Nieves, gozos y tristezas.-Patines y trineos.-Las casas de dormir y las tabernas.-Grandes bailes del año.-Incendio terrible.-Míseras obreras.-Congreso del sufragio para la mujer.-Nuestros pueblos y aquel pueblo.-Nueva York condena la persecución de los judíos.-El anciano Evarts



Nueva York, Febrero 4 de 1882

Señor Director de La Opinión Nacional:

     Los labriegos están gozosos porque los copos fríos, como mariposas blancas, les traen en sus alas, a hacer bien a las siembras, todo el amoníaco de la atmósfera y luego se tienden sobre la tierra, a que los animales dañinos mueran bajo ellos, y a que el saludable amoníaco,-que gusta de volar como toda esencia,-no se escape del suelo cultivado que lo ha menester. Despiértase en las mañanas de nevada el hombre del trópico cuyo cráneo parece natural aposento de la luz, que lo engalana y lo arrebola todo, como hombre que viviese hambriento y sediento; y huraño como lobo encerrado en las paredes fosforescentes de una vasta sepultura. Imagina que su cabello ha encanecido. Amenaza con el puño aquel enemigo inmenso y alevoso. Su mano hecha a grabar en el papel los relámpagos que iluminan su mente, pósase en él hinchada y aterida y aletean, en su cráneo encendido, las águilas rebeldes. Fuera es el regocijo y la algazara. Caballos generosos empenachados y arrogantes, arrastran con gran ruido de sus colleras de cascabeles, los rápidos trineos. Hay sol suave en la altura, y sol de gozo en los rostros de los hijos de estas tierras de nieve. Alzase en el Parque Central la amada bola roja que anuncia a los patinadores que ya está bueno de patinar el lago helado, y aquí es uno que ajusta los ricos patines, allá otro que se calza de modo que no se les vean los suyos modestos. Puéblase el lago de alegres danzadores. Una parte, sobre el patín afilado que corta, sigiloso como la calumnia, los hielos dóciles, y se balancea, se revuelve, se mece, se extiende, como si se extendiese sobre el cuello de un caballo invisible, se refleja, se acerca, gira presto, traza relámpagos, dibuja edificios, escribe su nombre, se abalanza, se para de súbito, toma de la mano a gallarda doncella y alegres como besos que volasen, se deslizan, veloces como sueños: otro más inexperto, aprende, con sus rudas caídas cuán caro cuesta en la tierra intentar volar, y dura el regocijo, el reír de los que dan consigo sobre el hielo, el batir palmas y silbar-que aquí se usa-por aplauso-a los que caracolean, revolotean y triunfan, el hacer cerco a los patinadores hábiles, el celebrar a las hermosas damas, el seguir con los ojos a los airosos caballeros, el tomar notas de los agentes de periódicos, el poner orden de los guardianes del parque, hasta que va a dar la nieve en lodo, cual suelen las bellezas, y cae de lo alto del mástil, anunciando que el patinar ha terminado, la amada bola roja.

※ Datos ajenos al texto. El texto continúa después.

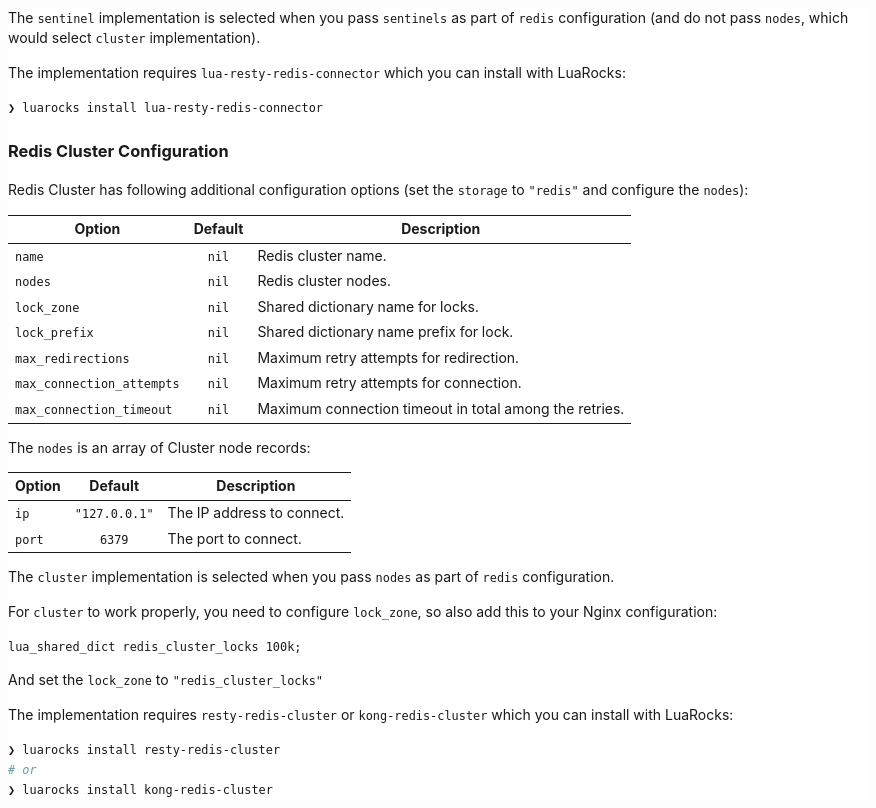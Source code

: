 The `sentinel` implementation is selected when you pass `sentinels` as part of `redis`
configuration (and do not pass `nodes`, which would select `cluster` implementation).

The implementation requires `lua-resty-redis-connector` which you can install with LuaRocks:
```sh
❯ luarocks install lua-resty-redis-connector
```


### Redis Cluster Configuration

Redis Cluster has following additional configuration options (set the `storage` to `"redis"`
and configure the `nodes`):

| Option                    | Default | Description                                            |
|---------------------------|:-------:|--------------------------------------------------------|
| `name`                    |  `nil`  | Redis cluster name.                                    |
| `nodes`                   |  `nil`  | Redis cluster nodes.                                   |
| `lock_zone`               |  `nil`  | Shared dictionary name for locks.                      |
| `lock_prefix`             |  `nil`  | Shared dictionary name prefix for lock.                |
| `max_redirections`        |  `nil`  | Maximum retry attempts for redirection.                |
| `max_connection_attempts` |  `nil`  | Maximum retry attempts for connection.                 |
| `max_connection_timeout`  |  `nil`  | Maximum connection timeout in total among the retries. |

The `nodes` is an array of Cluster node records:

| Option |    Default    | Description                |
|--------|:-------------:|----------------------------|
| `ip`   | `"127.0.0.1"` | The IP address to connect. |
| `port` |    `6379`     | The port to connect.       |

The `cluster` implementation is selected when you pass `nodes` as part of `redis`
configuration.

For `cluster` to work properly, you need to configure `lock_zone`, so also add this
to your Nginx configuration:

```nginx
lua_shared_dict redis_cluster_locks 100k;
```

And set the `lock_zone` to `"redis_cluster_locks"`

The implementation requires `resty-redis-cluster` or `kong-redis-cluster` which you can install with LuaRocks:
```sh
❯ luarocks install resty-redis-cluster
# or
❯ luarocks install kong-redis-cluster
```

     No cesan en la noche la fiesta y el bullicio. Sobre la nieve, envía la hermosa luna de enero, su luz nevada. Los chicuelos, reunidos en bandadas, se vocean, se persiguen, se echan luchando entre risas sobre la nieve. Ya ponen sobre dos pilares imperfectos, dos masas colosales, y abren en la más alta dos grandes agujeros, y dejan su obra a que presida la función, que ese es el buen gigante Tomy. Ya, donde hay cercado, válense de él para apoyar gruesas paredes de nieve que llenan de almenas, desde las que atisban las operaciones del fuerte vecino, donde el bando enemigo está ocupado en amasar sendas bolas pesadas, que suelen ser peligrosos arreos de batallar. Ya amontonan la nieve, en medio de las anchas avenidas, y luego que la ven bien alta, y la apelmazan a palmadas, le ahuecan el centro, con lo que le dan aire de colosal colmena, y se albergan en ella, orgullosos de su habilidad de constructores.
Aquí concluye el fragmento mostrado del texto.